Memorial Day primarily gives us an annual occasion to remember the critically important contributions of those who served in the military. But it’s also a good day to generally recall the past, and 86-year-old former NFL player Sherman Howard has shared with the Chicago Tribune recollections of a day when football players weren’t so focused on money.
“They are not receptive to the older fellows,” Howard said of today’s players. “They think finances is the main thing. The first thing they say is: ‘How much did you make?’ Well, that’s not the point.”
Howard, one of the first African-American pro football players, said that, when he and his peers had an opportunity to meet well-known athletes of the past, they sought their advice on matters other than their income. “I don’t think we ever asked Paul Robeson how much he made; we didn’t ask Jesse Owens how much he made,” Howard said.
That said, in the days when Howard played (1949 through 1953, with the New York Yanks and the Cleveland Browns), the league was a much smaller business, with much lower exposure. (Especially since there we few if any televisions.) Everyone was making far less money, in real dollars and in comparison to the rest of the workforce.
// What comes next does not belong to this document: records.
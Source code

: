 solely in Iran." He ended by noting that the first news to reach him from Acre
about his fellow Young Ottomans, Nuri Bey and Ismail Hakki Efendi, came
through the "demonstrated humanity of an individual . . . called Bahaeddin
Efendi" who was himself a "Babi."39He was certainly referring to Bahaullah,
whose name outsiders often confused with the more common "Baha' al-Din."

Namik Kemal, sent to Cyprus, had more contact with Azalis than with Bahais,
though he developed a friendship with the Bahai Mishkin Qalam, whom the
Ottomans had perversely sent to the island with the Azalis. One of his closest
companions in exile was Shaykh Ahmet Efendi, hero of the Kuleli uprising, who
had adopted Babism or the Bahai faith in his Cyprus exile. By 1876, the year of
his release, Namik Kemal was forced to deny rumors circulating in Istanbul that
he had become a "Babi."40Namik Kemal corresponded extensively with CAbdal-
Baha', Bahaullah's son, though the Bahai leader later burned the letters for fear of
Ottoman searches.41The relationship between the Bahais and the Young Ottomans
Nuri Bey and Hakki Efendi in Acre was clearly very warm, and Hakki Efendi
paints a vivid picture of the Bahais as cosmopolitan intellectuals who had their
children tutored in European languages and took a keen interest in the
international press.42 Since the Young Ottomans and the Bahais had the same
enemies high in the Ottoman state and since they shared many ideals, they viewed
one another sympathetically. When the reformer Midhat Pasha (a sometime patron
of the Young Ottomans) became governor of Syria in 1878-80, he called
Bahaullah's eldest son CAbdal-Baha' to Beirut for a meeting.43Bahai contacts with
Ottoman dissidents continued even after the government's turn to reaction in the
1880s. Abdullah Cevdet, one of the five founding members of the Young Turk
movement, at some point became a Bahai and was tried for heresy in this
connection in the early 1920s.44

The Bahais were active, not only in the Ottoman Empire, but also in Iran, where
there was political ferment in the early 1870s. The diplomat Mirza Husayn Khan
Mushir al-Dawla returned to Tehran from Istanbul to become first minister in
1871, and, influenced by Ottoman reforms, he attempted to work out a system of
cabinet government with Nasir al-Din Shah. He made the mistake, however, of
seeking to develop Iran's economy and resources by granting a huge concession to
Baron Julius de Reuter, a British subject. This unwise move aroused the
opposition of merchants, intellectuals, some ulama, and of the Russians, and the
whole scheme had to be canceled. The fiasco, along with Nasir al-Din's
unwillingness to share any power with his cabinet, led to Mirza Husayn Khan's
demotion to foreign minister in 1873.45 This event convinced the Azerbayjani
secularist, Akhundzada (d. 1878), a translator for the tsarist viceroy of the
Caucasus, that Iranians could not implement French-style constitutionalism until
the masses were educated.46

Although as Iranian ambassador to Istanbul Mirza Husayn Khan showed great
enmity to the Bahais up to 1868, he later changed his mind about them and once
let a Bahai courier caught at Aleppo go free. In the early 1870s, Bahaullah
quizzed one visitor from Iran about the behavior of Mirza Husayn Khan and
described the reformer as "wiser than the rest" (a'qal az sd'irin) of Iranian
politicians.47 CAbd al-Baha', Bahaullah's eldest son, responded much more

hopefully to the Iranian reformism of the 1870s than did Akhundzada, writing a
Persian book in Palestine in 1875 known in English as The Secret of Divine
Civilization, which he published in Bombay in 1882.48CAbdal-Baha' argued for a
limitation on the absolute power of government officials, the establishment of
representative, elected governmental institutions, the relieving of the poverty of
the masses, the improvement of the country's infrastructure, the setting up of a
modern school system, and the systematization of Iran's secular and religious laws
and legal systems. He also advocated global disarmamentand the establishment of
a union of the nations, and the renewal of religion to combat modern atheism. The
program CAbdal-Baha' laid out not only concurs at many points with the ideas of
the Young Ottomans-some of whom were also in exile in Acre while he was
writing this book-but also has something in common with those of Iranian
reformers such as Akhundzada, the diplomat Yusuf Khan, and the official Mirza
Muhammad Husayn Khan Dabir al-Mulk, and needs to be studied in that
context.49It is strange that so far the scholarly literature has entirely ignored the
Today’s athletes are a direct product of the fame and financial success that comes from playing at the highest levels of a given sport. Today’s owners also benefit greatly from the rise of the game.
Maybe that’s the real lesson to be learned from Sherman Howard. The dramatic increase in the profile and profitability of pro football hardly is guaranteed. If today’s stewards of the game screw around with the sport enough, they’ll all return to the days when money wasn’t the main attraction.